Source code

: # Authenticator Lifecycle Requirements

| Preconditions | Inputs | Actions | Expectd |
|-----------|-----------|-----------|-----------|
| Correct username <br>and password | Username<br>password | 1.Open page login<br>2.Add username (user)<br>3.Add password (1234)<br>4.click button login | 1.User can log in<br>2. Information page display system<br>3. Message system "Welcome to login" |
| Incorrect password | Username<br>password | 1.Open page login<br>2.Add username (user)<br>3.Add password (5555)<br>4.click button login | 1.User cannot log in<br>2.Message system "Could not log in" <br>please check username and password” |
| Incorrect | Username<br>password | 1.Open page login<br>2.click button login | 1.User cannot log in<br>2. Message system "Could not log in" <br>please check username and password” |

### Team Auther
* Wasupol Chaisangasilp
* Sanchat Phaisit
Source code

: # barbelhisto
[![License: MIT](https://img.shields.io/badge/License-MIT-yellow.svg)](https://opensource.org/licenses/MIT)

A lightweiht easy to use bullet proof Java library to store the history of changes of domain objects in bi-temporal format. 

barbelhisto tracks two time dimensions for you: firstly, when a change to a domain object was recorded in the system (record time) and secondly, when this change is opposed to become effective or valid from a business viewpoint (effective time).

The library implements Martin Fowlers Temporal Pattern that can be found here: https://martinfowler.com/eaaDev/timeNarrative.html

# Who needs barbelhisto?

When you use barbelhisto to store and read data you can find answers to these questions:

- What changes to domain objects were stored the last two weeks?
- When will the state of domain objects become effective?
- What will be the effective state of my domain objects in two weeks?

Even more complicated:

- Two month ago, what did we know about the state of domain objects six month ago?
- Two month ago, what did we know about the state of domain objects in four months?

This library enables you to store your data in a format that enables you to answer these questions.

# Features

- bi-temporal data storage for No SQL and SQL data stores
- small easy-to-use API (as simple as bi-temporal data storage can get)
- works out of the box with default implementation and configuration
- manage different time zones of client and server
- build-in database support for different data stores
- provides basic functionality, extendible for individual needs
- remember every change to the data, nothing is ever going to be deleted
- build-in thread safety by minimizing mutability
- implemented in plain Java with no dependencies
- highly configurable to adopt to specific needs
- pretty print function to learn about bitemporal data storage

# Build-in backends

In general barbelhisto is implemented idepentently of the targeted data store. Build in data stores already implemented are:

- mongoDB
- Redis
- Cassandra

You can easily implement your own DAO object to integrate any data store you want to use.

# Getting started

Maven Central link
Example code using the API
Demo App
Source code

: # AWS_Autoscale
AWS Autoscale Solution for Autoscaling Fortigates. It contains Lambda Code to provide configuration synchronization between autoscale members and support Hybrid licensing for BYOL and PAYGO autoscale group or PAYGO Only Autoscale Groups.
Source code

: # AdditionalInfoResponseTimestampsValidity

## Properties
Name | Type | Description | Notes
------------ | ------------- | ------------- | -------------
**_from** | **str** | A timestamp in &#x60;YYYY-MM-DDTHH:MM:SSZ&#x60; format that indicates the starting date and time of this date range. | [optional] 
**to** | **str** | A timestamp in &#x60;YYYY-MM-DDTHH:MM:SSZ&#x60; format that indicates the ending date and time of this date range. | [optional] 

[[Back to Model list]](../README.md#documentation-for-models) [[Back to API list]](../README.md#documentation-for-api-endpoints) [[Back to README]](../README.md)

☆ ☆ ☆ ☆ ☆

* Work instructions: Beginning with the first line and ending with the last, copy the material above exactly.

* Result of the exercise:
Source code

: # Authenticator Lifecycle Requirements

| Preconditions | Inputs | Actions | Expectd |
|-----------|-----------|-----------|-----------|
| Correct username <br>and password | Username<br>password | 1.Open page login<br>2.Add username (user)<br>3.Add password (1234)<br>4.click button login | 1.User can log in<br>2. Information page display system<br>3. Message system "Welcome to login" |
| Incorrect password | Username<br>password | 1.Open page login<br>2.Add username (user)<br>3.Add password (5555)<br>4.click button login | 1.User cannot log in<br>2.Message system "Could not log in" <br>please check username and password” |
| Incorrect | Username<br>password | 1.Open page login<br>2.click button login | 1.User cannot log in<br>2. Message system "Could not log in" <br>please check username and password” |

### Team Auther
* Wasupol Chaisangasilp
* Sanchat Phaisit
Source code

: # barbelhisto
[![License: MIT](https://img.shields.io/badge/License-MIT-yellow.svg)](https://opensource.org/licenses/MIT)

A lightweiht easy to use bullet proof Java library to store the history of changes of domain objects in bi-temporal format. 

barbelhisto tracks two time dimensions for you: firstly, when a change to a domain object was recorded in the system (record time) and secondly, when this change is opposed to become effective or valid from a business viewpoint (effective time).

The library implements Martin Fowlers Temporal Pattern that can be found here: https://martinfowler.com/eaaDev/timeNarrative.html

# Who needs barbelhisto?

When you use barbelhisto to store and read data you can find answers to these questions:

- What changes to domain objects were stored the last two weeks?
- When will the state of domain objects become effective?
- What will be the effective state of my domain objects in two weeks?

Even more complicated:

- Two month ago, what did we know about the state of domain objects six month ago?
- Two month ago, what did we know about the state of domain objects in four months?

This library enables you to store your data in a format that enables you to answer these questions.

# Features

- bi-temporal data storage for No SQL and SQL data stores
- small easy-to-use API (as simple as bi-temporal data storage can get)
- works out of the box with default implementation and configuration
- manage different time zones of client and server
- build-in database support for different data stores
- provides basic functionality, extendible for individual needs
- remember every change to the data, nothing is ever going to be deleted
- build-in thread safety by minimizing mutability
- implemented in plain Java with no dependencies
- highly configurable to adopt to specific needs
- pretty print function to learn about bitemporal data storage

# Build-in backends

In general barbelhisto is implemented idepentently of the targeted data store. Build in data stores already implemented are:

- mongoDB
- Redis
- Cassandra

You can easily implement your own DAO object to integrate any data store you want to use.

# Getting started

Maven Central link
Example code using the API
Demo App
Source code

: # AWS_Autoscale
AWS Autoscale Solution for Autoscaling Fortigates. It contains Lambda Code to provide configuration synchronization between autoscale members and support Hybrid licensing for BYOL and PAYGO autoscale group or PAYGO Only Autoscale Groups.
Source code

: # AdditionalInfoResponseTimestampsValidity

## Properties
Name | Type | Description | Notes
------------ | ------------- | ------------- | -------------
**_from** | **str** | A timestamp in &#x60;YYYY-MM-DDTHH:MM:SSZ&#x60; format that indicates the starting date and time of this date range. | [optional] 
**to** | **str** | A timestamp in &#x60;YYYY-MM-DDTHH:MM:SSZ&#x60; format that indicates the ending date and time of this date range. | [optional] 

[[Back to Model list]](../README.md#documentation-for-models) [[Back to API list]](../README.md#documentation-for-api-endpoints) [[Back to README]](../README.md)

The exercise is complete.